Please reproduce each of the following entries exactly.
Content starts
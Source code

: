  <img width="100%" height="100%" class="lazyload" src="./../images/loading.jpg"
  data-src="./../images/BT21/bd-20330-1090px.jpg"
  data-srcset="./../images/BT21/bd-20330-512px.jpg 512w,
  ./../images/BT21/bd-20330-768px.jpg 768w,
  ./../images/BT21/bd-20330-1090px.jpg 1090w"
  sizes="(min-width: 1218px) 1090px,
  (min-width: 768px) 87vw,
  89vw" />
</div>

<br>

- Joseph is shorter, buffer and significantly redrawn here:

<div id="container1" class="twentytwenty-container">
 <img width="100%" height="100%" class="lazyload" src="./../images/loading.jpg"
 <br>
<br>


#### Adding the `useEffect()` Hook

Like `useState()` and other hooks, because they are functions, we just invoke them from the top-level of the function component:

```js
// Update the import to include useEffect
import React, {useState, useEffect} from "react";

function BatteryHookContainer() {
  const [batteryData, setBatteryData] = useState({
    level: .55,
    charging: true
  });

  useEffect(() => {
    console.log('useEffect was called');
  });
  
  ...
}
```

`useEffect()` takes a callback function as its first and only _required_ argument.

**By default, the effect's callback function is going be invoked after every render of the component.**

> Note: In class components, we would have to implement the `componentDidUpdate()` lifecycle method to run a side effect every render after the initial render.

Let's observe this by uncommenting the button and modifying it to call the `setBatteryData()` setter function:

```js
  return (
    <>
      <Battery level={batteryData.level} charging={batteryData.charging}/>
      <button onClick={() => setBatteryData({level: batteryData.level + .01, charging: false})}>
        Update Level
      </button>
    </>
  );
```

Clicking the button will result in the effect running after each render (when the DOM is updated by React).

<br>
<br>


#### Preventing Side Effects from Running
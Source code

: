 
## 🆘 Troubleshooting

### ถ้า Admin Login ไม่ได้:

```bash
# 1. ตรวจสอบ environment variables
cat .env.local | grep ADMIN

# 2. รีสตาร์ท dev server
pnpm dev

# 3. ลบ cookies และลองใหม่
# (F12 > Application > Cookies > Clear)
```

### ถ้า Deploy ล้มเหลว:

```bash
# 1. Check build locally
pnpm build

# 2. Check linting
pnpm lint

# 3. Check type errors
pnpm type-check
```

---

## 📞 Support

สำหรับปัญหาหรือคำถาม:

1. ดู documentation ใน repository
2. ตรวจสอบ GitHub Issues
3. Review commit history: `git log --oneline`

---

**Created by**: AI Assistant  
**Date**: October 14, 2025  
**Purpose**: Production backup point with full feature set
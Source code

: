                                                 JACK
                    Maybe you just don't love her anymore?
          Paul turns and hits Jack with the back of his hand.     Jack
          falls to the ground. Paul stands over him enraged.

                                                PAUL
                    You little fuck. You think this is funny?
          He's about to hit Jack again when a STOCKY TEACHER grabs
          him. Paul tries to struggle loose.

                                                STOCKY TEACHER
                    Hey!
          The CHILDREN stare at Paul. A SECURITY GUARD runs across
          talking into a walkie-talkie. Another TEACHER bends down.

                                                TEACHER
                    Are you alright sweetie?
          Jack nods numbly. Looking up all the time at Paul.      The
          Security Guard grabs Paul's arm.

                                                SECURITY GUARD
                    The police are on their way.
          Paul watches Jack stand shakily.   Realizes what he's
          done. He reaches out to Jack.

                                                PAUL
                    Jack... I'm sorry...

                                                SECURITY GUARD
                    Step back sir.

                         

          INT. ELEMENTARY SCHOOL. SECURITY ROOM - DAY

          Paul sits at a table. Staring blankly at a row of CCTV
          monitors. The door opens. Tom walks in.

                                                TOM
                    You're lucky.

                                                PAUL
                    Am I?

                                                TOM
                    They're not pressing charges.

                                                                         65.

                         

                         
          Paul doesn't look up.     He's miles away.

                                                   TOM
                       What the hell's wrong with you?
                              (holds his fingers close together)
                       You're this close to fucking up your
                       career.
Content ends
▸ **SOLUTION FOR THIS EXERCISE**:
Source code

:  <img width="100%" height="100%" class="lazyload" src="./../images/loading.jpg"
  data-src="./../images/BT21/bd-20330-1090px.jpg"
  data-srcset="./../images/BT21/bd-20330-512px.jpg 512w,
  ./../images/BT21/bd-20330-768px.jpg 768w,
  ./../images/BT21/bd-20330-1090px.jpg 1090w"
  sizes="(min-width: 1218px) 1090px,
  (min-width: 768px) 87vw,
  89vw" />
</div>

<br>

- Joseph is shorter, buffer and significantly redrawn here:

<div id="container1" class="twentytwenty-container">
 <img width="100%" height="100%" class="lazyload" src="./../images/loading.jpg"
 <br>
<br>


#### Adding the `useEffect()` Hook

Like `useState()` and other hooks, because they are functions, we just invoke them from the top-level of the function component:

```js
// Update the import to include useEffect
import React, {useState, useEffect} from "react";

function BatteryHookContainer() {
  const [batteryData, setBatteryData] = useState({
    level: .55,
    charging: true
  });

  useEffect(() => {
    console.log('useEffect was called');
  });
  
  ...
}
```

`useEffect()` takes a callback function as its first and only _required_ argument.

**By default, the effect's callback function is going be invoked after every render of the component.**

> Note: In class components, we would have to implement the `componentDidUpdate()` lifecycle method to run a side effect every render after the initial render.

Let's observe this by uncommenting the button and modifying it to call the `setBatteryData()` setter function:

```js
  return (
    <>
      <Battery level={batteryData.level} charging={batteryData.charging}/>
      <button onClick={() => setBatteryData({level: batteryData.level + .01, charging: false})}>
        Update Level
      </button>
    </>
  );
```

Clicking the button will result in the effect running after each render (when the DOM is updated by React).

<br>
<br>


#### Preventing Side Effects from Running
Source code

: 
## 🆘 Troubleshooting

### ถ้า Admin Login ไม่ได้:

```bash
# 1. ตรวจสอบ environment variables
cat .env.local | grep ADMIN

# 2. รีสตาร์ท dev server
pnpm dev

# 3. ลบ cookies และลองใหม่
# (F12 > Application > Cookies > Clear)
```

### ถ้า Deploy ล้มเหลว:

```bash
# 1. Check build locally
pnpm build

# 2. Check linting
pnpm lint

# 3. Check type errors
pnpm type-check
```

---

## 📞 Support

สำหรับปัญหาหรือคำถาม:

1. ดู documentation ใน repository
2. ตรวจสอบ GitHub Issues
3. Review commit history: `git log --oneline`

---

**Created by**: AI Assistant  
**Date**: October 14, 2025  
**Purpose**: Production backup point with full feature set
Source code

:                                                 JACK
                    Maybe you just don't love her anymore?
          Paul turns and hits Jack with the back of his hand.     Jack
          falls to the ground. Paul stands over him enraged.

                                                PAUL
                    You little fuck. You think this is funny?
          He's about to hit Jack again when a STOCKY TEACHER grabs
          him. Paul tries to struggle loose.

                                                STOCKY TEACHER
                    Hey!
          The CHILDREN stare at Paul. A SECURITY GUARD runs across
          talking into a walkie-talkie. Another TEACHER bends down.

                                                TEACHER
                    Are you alright sweetie?
          Jack nods numbly. Looking up all the time at Paul.      The
          Security Guard grabs Paul's arm.

                                                SECURITY GUARD
                    The police are on their way.
          Paul watches Jack stand shakily.   Realizes what he's
          done. He reaches out to Jack.

                                                PAUL
                    Jack... I'm sorry...

                                                SECURITY GUARD
                    Step back sir.

                         

          INT. ELEMENTARY SCHOOL. SECURITY ROOM - DAY

          Paul sits at a table. Staring blankly at a row of CCTV
          monitors. The door opens. Tom walks in.

                                                TOM
                    You're lucky.

                                                PAUL
                    Am I?

                                                TOM
                    They're not pressing charges.

                                                                         65.

                         

                         
          Paul doesn't look up.     He's miles away.

                                                   TOM
                       What the hell's wrong with you?
                              (holds his fingers close together)
                       You're this close to fucking up your
                       career.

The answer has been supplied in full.